- What is expected
From the records below, copy out each line that has the word "value".

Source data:
• • •
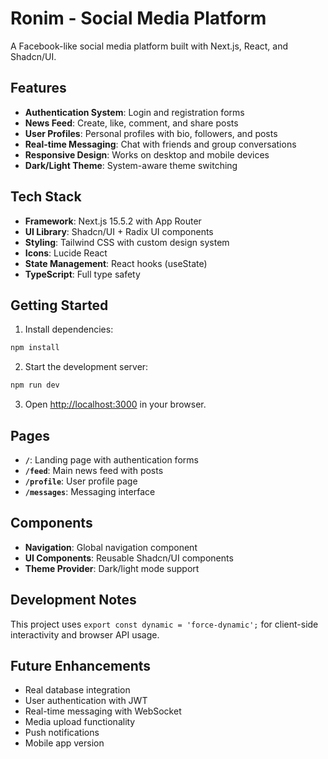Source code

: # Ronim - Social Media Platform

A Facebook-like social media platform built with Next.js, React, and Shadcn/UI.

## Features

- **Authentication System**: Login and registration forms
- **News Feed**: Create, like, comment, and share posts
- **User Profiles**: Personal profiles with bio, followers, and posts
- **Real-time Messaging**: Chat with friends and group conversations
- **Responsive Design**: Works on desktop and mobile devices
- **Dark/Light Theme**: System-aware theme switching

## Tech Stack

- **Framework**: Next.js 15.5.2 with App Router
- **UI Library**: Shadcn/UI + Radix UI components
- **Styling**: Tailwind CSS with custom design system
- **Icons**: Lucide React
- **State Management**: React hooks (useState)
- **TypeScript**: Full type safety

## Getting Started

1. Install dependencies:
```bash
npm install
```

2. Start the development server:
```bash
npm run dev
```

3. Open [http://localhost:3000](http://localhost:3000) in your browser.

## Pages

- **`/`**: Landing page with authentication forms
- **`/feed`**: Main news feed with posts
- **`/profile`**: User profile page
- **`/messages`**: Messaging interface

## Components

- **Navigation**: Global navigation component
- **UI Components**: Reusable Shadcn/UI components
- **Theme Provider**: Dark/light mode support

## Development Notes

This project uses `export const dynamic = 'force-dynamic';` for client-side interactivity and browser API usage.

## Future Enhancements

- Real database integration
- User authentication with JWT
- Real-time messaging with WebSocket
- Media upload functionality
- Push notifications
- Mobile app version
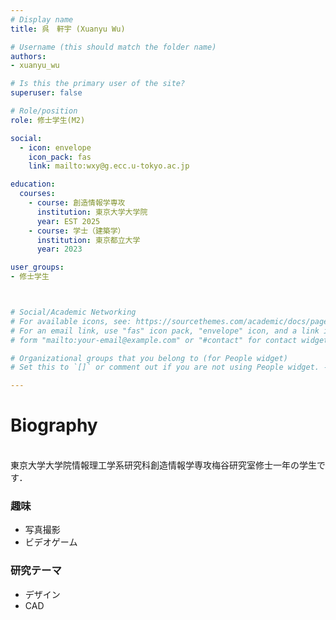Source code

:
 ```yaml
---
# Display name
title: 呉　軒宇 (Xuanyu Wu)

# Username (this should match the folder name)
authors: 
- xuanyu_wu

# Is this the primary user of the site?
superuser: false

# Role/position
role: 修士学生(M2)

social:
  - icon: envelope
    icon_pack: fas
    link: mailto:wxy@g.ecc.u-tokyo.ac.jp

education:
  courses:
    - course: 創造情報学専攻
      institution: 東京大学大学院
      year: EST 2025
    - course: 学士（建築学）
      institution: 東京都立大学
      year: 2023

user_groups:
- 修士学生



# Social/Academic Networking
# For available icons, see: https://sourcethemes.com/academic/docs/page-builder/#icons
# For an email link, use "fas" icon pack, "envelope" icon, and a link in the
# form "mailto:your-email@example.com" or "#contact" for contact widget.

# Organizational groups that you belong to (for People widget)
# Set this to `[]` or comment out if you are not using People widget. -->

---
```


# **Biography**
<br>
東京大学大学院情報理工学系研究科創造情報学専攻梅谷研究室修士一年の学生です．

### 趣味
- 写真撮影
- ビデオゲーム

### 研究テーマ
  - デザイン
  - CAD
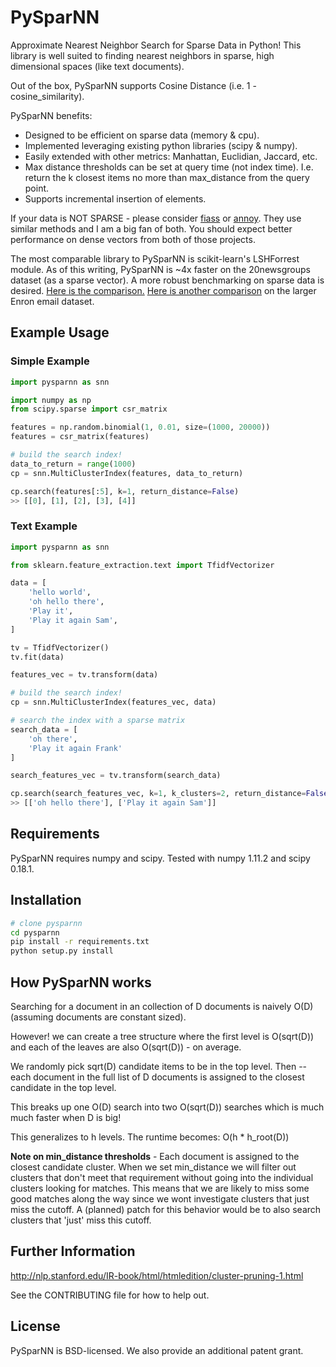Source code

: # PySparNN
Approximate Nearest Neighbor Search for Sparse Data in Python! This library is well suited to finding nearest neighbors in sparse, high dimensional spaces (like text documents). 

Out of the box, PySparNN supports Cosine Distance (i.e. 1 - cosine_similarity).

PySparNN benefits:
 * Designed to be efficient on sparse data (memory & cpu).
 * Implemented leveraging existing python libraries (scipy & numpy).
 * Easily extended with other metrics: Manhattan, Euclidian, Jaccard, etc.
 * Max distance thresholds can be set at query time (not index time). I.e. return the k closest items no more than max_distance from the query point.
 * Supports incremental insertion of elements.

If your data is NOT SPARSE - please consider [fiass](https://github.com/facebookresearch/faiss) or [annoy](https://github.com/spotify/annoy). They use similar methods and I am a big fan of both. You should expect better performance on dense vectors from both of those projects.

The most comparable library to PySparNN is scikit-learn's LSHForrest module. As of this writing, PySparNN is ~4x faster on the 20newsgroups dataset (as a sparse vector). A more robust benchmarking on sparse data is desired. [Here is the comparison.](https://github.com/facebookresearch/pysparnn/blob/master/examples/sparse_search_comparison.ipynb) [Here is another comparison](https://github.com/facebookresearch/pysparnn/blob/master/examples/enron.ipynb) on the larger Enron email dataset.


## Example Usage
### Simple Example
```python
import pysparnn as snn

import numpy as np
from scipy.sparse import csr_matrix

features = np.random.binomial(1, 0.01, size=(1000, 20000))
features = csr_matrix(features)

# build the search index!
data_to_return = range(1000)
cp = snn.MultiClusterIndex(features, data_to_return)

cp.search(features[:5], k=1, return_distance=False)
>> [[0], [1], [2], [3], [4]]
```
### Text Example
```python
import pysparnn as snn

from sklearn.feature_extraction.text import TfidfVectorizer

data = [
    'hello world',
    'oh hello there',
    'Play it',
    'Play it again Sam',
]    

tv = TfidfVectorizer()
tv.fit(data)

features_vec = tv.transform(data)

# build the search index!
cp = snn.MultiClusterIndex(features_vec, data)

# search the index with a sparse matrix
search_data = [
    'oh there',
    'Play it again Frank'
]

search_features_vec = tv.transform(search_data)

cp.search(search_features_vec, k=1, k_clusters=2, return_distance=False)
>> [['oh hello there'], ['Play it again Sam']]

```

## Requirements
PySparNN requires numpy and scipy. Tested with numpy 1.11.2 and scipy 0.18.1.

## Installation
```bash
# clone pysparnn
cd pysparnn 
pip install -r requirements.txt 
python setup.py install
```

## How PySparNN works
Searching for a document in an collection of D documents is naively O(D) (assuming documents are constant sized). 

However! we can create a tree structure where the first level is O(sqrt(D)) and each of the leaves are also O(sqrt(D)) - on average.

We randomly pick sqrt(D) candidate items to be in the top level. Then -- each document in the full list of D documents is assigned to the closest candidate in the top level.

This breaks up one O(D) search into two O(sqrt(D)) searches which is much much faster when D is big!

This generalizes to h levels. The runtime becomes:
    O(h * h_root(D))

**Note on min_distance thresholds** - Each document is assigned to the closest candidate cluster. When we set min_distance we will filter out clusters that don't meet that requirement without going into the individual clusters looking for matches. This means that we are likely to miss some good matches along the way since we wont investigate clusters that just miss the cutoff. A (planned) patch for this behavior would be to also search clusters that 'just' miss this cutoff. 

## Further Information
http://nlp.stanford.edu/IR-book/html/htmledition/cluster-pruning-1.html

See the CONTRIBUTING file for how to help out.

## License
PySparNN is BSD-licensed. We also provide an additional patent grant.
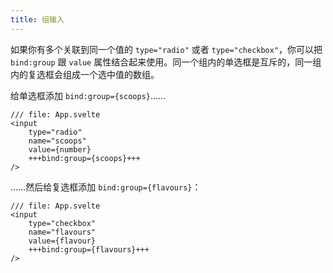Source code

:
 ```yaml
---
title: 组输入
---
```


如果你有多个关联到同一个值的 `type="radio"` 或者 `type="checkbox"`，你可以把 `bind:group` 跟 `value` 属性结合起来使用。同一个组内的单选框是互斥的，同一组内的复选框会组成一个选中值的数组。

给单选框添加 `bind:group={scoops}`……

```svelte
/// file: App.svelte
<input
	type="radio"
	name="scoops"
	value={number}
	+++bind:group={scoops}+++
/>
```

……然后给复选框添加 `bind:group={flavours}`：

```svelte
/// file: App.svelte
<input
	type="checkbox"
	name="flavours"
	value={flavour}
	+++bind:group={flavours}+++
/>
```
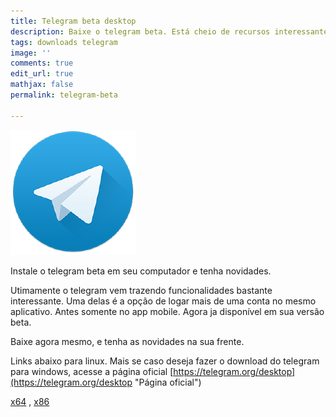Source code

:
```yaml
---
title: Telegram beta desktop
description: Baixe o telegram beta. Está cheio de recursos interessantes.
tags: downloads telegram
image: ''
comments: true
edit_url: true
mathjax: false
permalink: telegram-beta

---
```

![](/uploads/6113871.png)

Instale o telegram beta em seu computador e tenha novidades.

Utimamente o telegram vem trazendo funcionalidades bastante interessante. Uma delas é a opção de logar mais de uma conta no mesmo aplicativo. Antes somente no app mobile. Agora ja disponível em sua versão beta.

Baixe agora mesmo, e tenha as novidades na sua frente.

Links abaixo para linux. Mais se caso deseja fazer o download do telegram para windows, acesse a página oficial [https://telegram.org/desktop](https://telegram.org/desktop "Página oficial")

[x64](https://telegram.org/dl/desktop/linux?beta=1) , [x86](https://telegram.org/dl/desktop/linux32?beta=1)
• • •
- Response to the task
如果你有多个关联到同一个值的 `type="radio"` 或者 `type="checkbox"`，你可以把 `bind:group` 跟 `value` 属性结合起来使用。同一个组内的单选框是互斥的，同一组内的复选框会组成一个选中值的数组。
	value={number}
	value={flavour}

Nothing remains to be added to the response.